TLR-2 independent recognition of Mycobacterium tuberculosis by CD11c super(+) pulmonary cells from old mice

• Published in: Mechanisms of ageing and development Vol. 131; no. 6; pp. 405 - 414
• Main Authors: Rottinghaus, Erin K, Vesosky, Bridget, Turner, Joanne
• Format: Journal Article
• Language: English
• Published: 01.06.2010
• Subjects: Adjuvants; Mycobacterium tuberculosis
• ISSN: 0047-6374
• DOI: 10.1016/j.mad.2010.05.006

The elderly are particularly susceptible to infectious diseases such as influenza, bacterial pneumonia, and tuberculosis. Current vaccines are only partially protective in old age, which makes the elderly a critical target group for the development of new vaccine strategies. The recognition of pathogens via toll like receptors (TLR) and the subsequent generation of pro-inflammatory cytokines has generated interest in incorporating TLR agonists into new vaccines to enhance immunogenicity. However, TLR function is reportedly decreased in old age, leading to questions regarding the benefit of including TLR agonists into vaccines for the elderly. It is critical that we understand the function and role of TLRs in aged hosts prior to approving new TLR based adjuvants for vaccines that will be delivered to the elderly.
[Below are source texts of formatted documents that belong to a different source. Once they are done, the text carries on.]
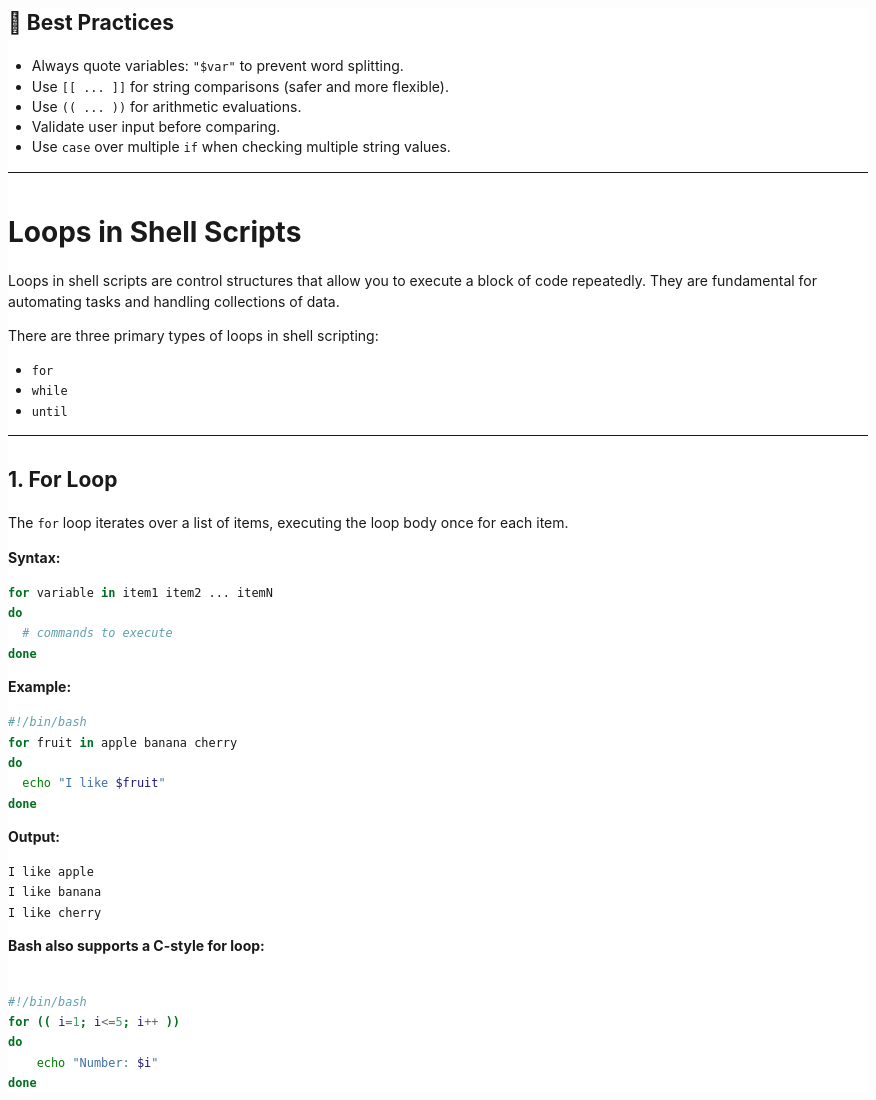 ## 🔐 Best Practices

- Always quote variables: `"$var"` to prevent word splitting.
- Use `[[ ... ]]` for string comparisons (safer and more flexible).
- Use `(( ... ))` for arithmetic evaluations.
- Validate user input before comparing.
- Use `case` over multiple `if` when checking multiple string values.

---
# Loops in Shell Scripts

Loops in shell scripts are control structures that allow you to execute a block of code repeatedly. They are fundamental for automating tasks and handling collections of data.

There are three primary types of loops in shell scripting:

- `for`
- `while`
- `until`

---

## 1. For Loop

The `for` loop iterates over a list of items, executing the loop body once for each item.

**Syntax:**
```bash
for variable in item1 item2 ... itemN
do
  # commands to execute
done
```

**Example:**
```bash
#!/bin/bash
for fruit in apple banana cherry
do
  echo "I like $fruit"
done
```

**Output:**
```
I like apple
I like banana
I like cherry
```

**Bash also supports a C-style for loop:**

```bash

#!/bin/bash
for (( i=1; i<=5; i++ ))
do
    echo "Number: $i"
done
```
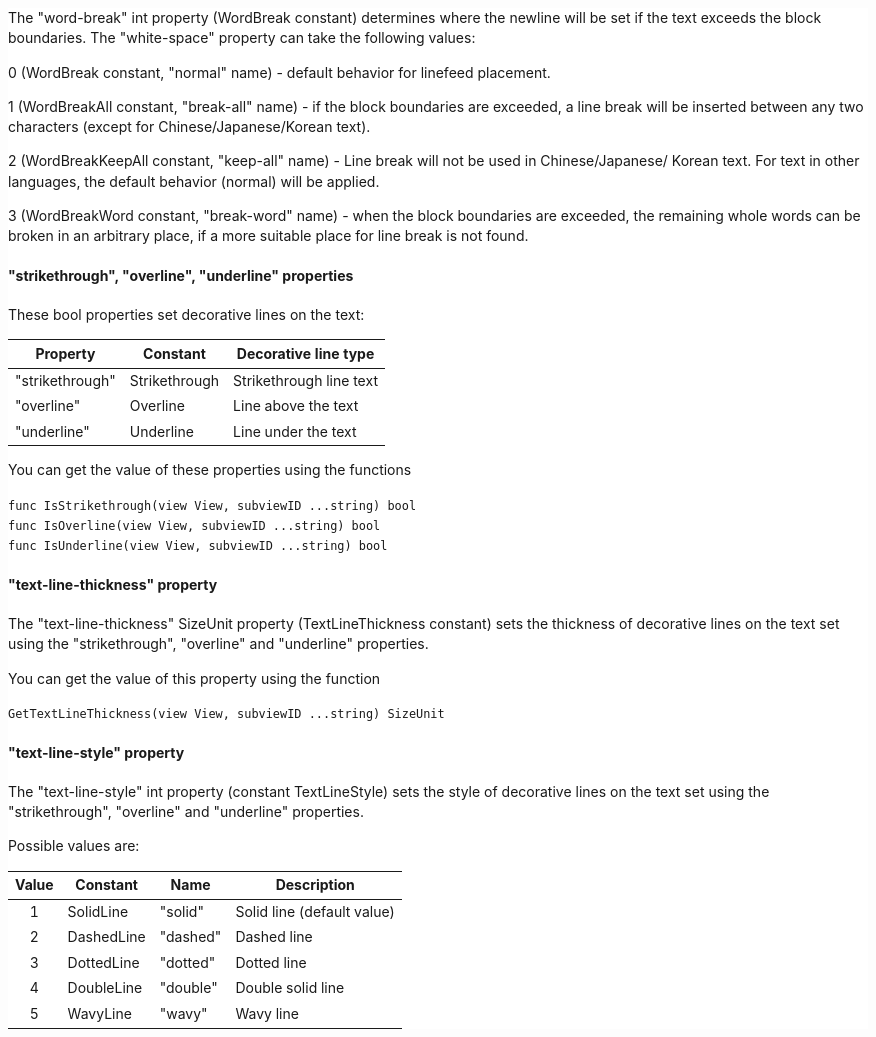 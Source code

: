 The "word-break" int property (WordBreak constant) determines where the newline will be set if the text exceeds the block boundaries.
The "white-space" property can take the following values:

0 (WordBreak constant, "normal" name) - default behavior for linefeed placement.

1 (WordBreakAll constant, "break-all" name) - if the block boundaries are exceeded, 
a line break will be inserted between any two characters (except for Chinese/Japanese/Korean text).

2 (WordBreakKeepAll constant, "keep-all" name) - Line break will not be used in Chinese/Japanese/ Korean text. 
For text in other languages, the default behavior (normal) will be applied.

3 (WordBreakWord constant, "break-word" name) - when the block boundaries are exceeded, 
the remaining whole words can be broken in an arbitrary place, if a more suitable place for line break is not found.

#### "strikethrough", "overline", "underline" properties

These bool properties set decorative lines on the text:

| Property        | Constant      | Decorative line type    |
|-----------------|---------------|-------------------------|
| "strikethrough" | Strikethrough | Strikethrough line text |
| "overline"      | Overline      | Line above the text     |
| "underline"     | Underline     | Line under the text     |

You can get the value of these properties using the functions

	func IsStrikethrough(view View, subviewID ...string) bool
	func IsOverline(view View, subviewID ...string) bool
	func IsUnderline(view View, subviewID ...string) bool

#### "text-line-thickness" property

The "text-line-thickness" SizeUnit property (TextLineThickness constant)  sets the thickness 
of decorative lines on the text set using the "strikethrough", "overline" and "underline" properties.

You can get the value of this property using the function

	GetTextLineThickness(view View, subviewID ...string) SizeUnit

#### "text-line-style" property

The "text-line-style" int property (constant TextLineStyle) sets the style of decorative lines 
on the text set using the "strikethrough", "overline" and "underline" properties.

Possible values are:

| Value | Constant   | Name     | Description                |
|:-----:|------------|----------|----------------------------|
| 1     | SolidLine  | "solid"  | Solid line (default value) |
| 2     | DashedLine | "dashed" | Dashed line                |
| 3     | DottedLine | "dotted" | Dotted line                |
| 4     | DoubleLine | "double" | Double solid line          |
| 5     | WavyLine   | "wavy"   | Wavy line                  |
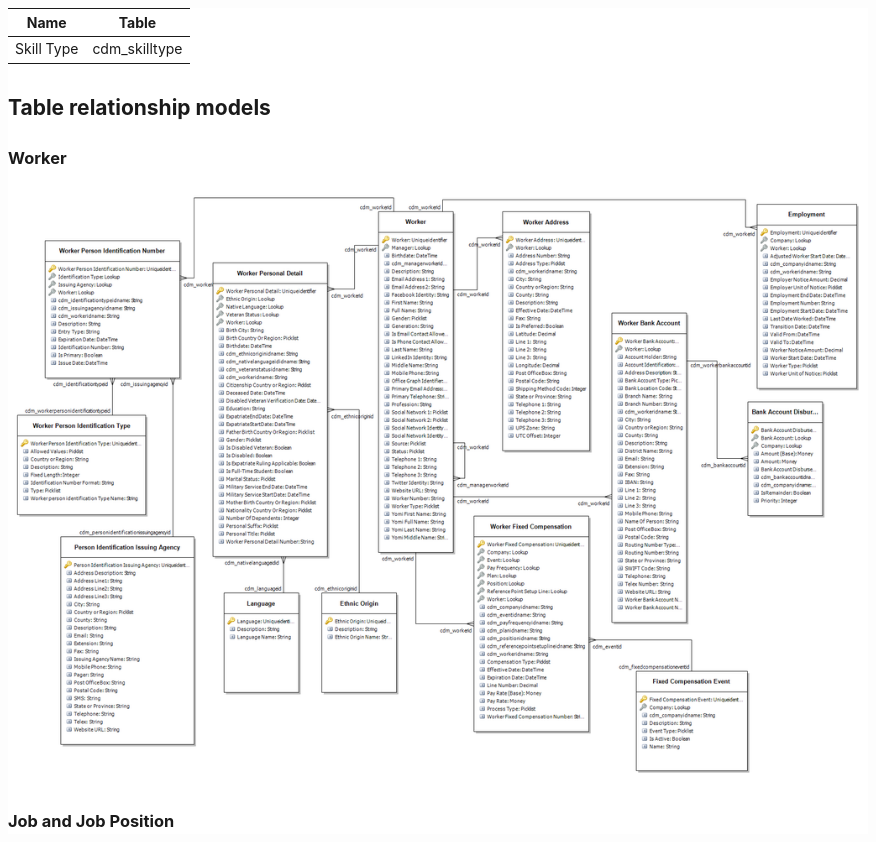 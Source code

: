 | Name | Table |
| --- | --- |
| Skill Type | cdm_skilltype |

## Table relationship models

### Worker

![Worker.](./media/HCMCommon-worker-entity-diagram.png)

### Job and Job Position
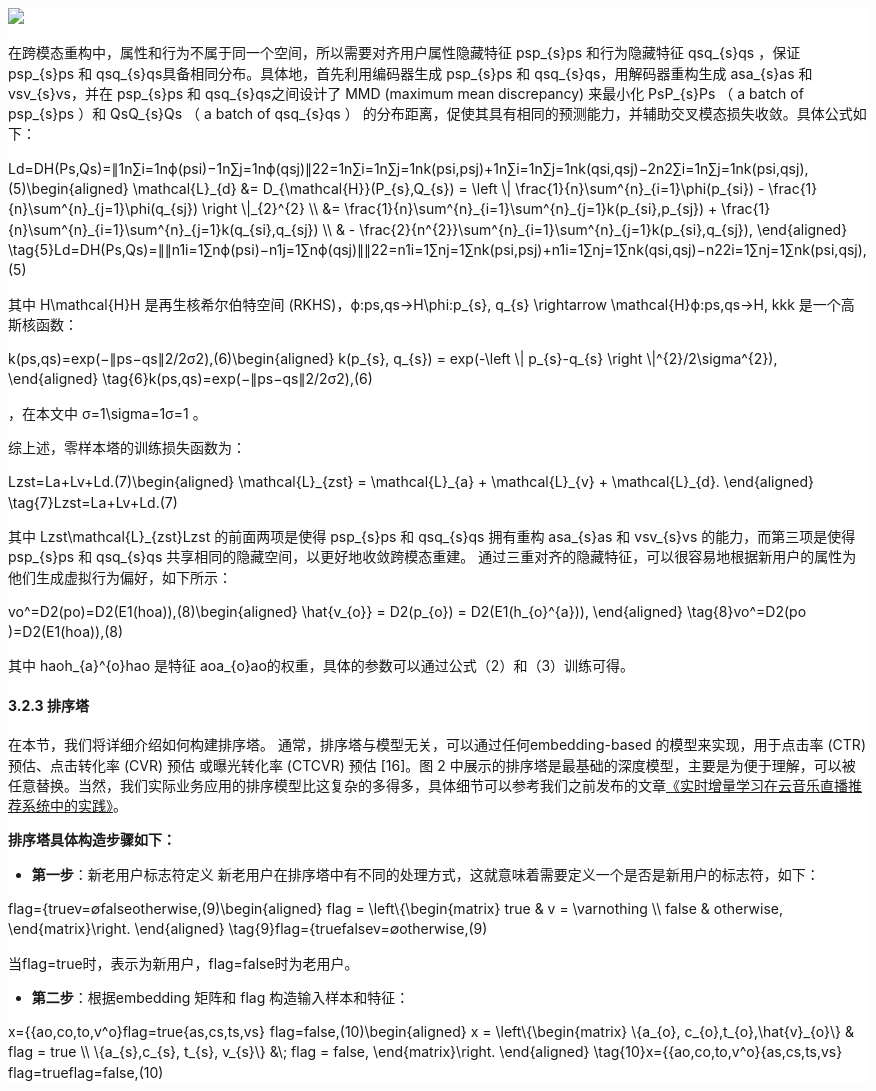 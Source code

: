 ![](/images/jueJin/385c99db02c14b1.png)

在跨模态重构中，属性和行为不属于同一个空间，所以需要对齐用户属性隐藏特征 psp\_{s}ps​ 和行为隐藏特征 qsq\_{s}qs​ ，保证 psp\_{s}ps​ 和 qsq\_{s}qs​ 具备相同分布。具体地，首先利用编码器生成 psp\_{s}ps​ 和 qsq\_{s}qs​ ，用解码器重构生成 asa\_{s}as​ 和 vsv\_{s}vs​，并在 psp\_{s}ps​ 和 qsq\_{s}qs​ 之间设计了 MMD (maximum mean discrepancy) 来最小化 PsP\_{s}Ps​ （ a batch of psp\_{s}ps​ ）和 QsQ\_{s}Qs​ （ a batch of qsq\_{s}qs​ ） 的分布距离，促使其具有相同的预测能力，并辅助交叉模态损失收敛。具体公式如下：

Ld\=DH(Ps,Qs)\=∥1n∑i\=1nϕ(psi)−1n∑j\=1nϕ(qsj)∥22\=1n∑i\=1n∑j\=1nk(psi,psj)+1n∑i\=1n∑j\=1nk(qsi,qsj)−2n2∑i\=1n∑j\=1nk(psi,qsj),(5)\\begin{aligned} \\mathcal{L}\_{d} &= D\_{\\mathcal{H}}(P\_{s},Q\_{s}) = \\left \\| \\frac{1}{n}\\sum^{n}\_{i=1}\\phi(p\_{si}) - \\frac{1}{n}\\sum^{n}\_{j=1}\\phi(q\_{sj}) \\right \\|\_{2}^{2} \\\\ &= \\frac{1}{n}\\sum^{n}\_{i=1}\\sum^{n}\_{j=1}k(p\_{si},p\_{sj}) + \\frac{1}{n}\\sum^{n}\_{i=1}\\sum^{n}\_{j=1}k(q\_{si},q\_{sj}) \\\\ & - \\frac{2}{n^{2}}\\sum^{n}\_{i=1}\\sum^{n}\_{j=1}k(p\_{si},q\_{sj}), \\end{aligned} \\tag{5}Ld​​\=DH​(Ps​,Qs​)\=∥∥​n1​i\=1∑n​ϕ(psi​)−n1​j\=1∑n​ϕ(qsj​)∥∥​22​\=n1​i\=1∑n​j\=1∑n​k(psi​,psj​)+n1​i\=1∑n​j\=1∑n​k(qsi​,qsj​)−n22​i\=1∑n​j\=1∑n​k(psi​,qsj​),​(5)

其中 H\\mathcal{H}H 是再生核希尔伯特空间 (RKHS)，ϕ:ps,qs→H\\phi:p\_{s}, q\_{s} \\rightarrow \\mathcal{H}ϕ:ps​,qs​→H, kkk 是一个高斯核函数：

k(ps,qs)\=exp(−∥ps−qs∥2/2σ2),(6)\\begin{aligned} k(p\_{s}, q\_{s}) = exp(-\\left \\| p\_{s}-q\_{s} \\right \\|^{2}/2\\sigma^{2}), \\end{aligned} \\tag{6}k(ps​,qs​)\=exp(−∥ps​−qs​∥2/2σ2),​(6)

，在本文中 σ\=1\\sigma=1σ\=1 。

综上述，零样本塔的训练损失函数为：

Lzst\=La+Lv+Ld.(7)\\begin{aligned} \\mathcal{L}\_{zst} = \\mathcal{L}\_{a} + \\mathcal{L}\_{v} + \\mathcal{L}\_{d}. \\end{aligned} \\tag{7}Lzst​\=La​+Lv​+Ld​.​(7)

其中 Lzst\\mathcal{L}\_{zst}Lzst​ 的前面两项是使得 psp\_{s}ps​ 和 qsq\_{s}qs​ 拥有重构 asa\_{s}as​ 和 vsv\_{s}vs​ 的能力，而第三项是使得 psp\_{s}ps​ 和 qsq\_{s}qs​ 共享相同的隐藏空间，以更好地收敛跨模态重建。 通过三重对齐的隐藏特征，可以很容易地根据新用户的属性为他们生成虚拟行为偏好，如下所示：

vo^\=D2(po)\=D2(E1(hoa)),(8)\\begin{aligned} \\hat{v\_{o}} = D2(p\_{o}) = D2(E1(h\_{o}^{a})), \\end{aligned} \\tag{8}vo​^​\=D2(po​)\=D2(E1(hoa​)),​(8)

其中 haoh\_{a}^{o}hao​ 是特征 aoa\_{o}ao​ 的权重，具体的参数可以通过公式（2）和（3）训练可得。

#### 3.2.3 排序塔

在本节，我们将详细介绍如何构建排序塔。 通常，排序塔与模型无关，可以通过任何embedding-based 的模型来实现，用于点击率 (CTR)预估、点击转化率 (CVR) 预估 或曝光转化率 (CTCVR) 预估 \[16\]。图 2 中展示的排序塔是最基础的深度模型，主要是为便于理解，可以被任意替换。当然，我们实际业务应用的排序模型比这复杂的多得多，具体细节可以参考我们之前发布的文章[《实时增量学习在云音乐直播推荐系统中的实践》](https://link.juejin.cn?target=https%3A%2F%2Fmp.weixin.qq.com%2Fs%2FuuogZ3aPMgEXQuWbcc835w "https://mp.weixin.qq.com/s/uuogZ3aPMgEXQuWbcc835w")。

**排序塔具体构造步骤如下：**

*   **第一步**：新老用户标志符定义 新老用户在排序塔中有不同的处理方式，这就意味着需要定义一个是否是新用户的标志符，如下：

flag\={truev\=∅falseotherwise,(9)\\begin{aligned} flag = \\left\\{\\begin{matrix} true & v = \\varnothing \\\\ false & otherwise, \\end{matrix}\\right. \\end{aligned} \\tag{9}flag\={truefalse​v\=∅otherwise,​​(9)

当flag=true时，表示为新用户，flag=false时为老用户。

*   **第二步**：根据embedding 矩阵和 flag 构造输入样本和特征：

x\={{ao,co,to,v^o}flag\=true{as,cs,ts,vs}  flag\=false,(10)\\begin{aligned} x = \\left\\{\\begin{matrix} \\{a\_{o}, c\_{o},t\_{o},\\hat{v}\_{o}\\} & flag = true \\\\ \\{a\_{s},c\_{s}, t\_{s}, v\_{s}\\} &\\; flag = false, \\end{matrix}\\right. \\end{aligned} \\tag{10}x\={{ao​,co​,to​,v^o​}{as​,cs​,ts​,vs​}​flag\=trueflag\=false,​​(10)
In this study we determine the ability of TLRs on pulmonary macrophages from old mice to recognize and respond to infection with the virulent pathogen Mycobacterium tuberculosis (M. tb). Although pulmonary (CD11c super(+)) cells from old mice were fully capable of producing cytokines in response to M. tb infection, we demonstrate that in contrast to young mice, M. tb induced cytokine production occurred independently of TLR-2. Our data indicate that the inclusion of TLR-2 agonists into new vaccines may not be fully effective in the elderly population. Investigation into such age-related differences in TLR function is of critical importance for the design of effective vaccines that will protect the elderly against infectious diseases.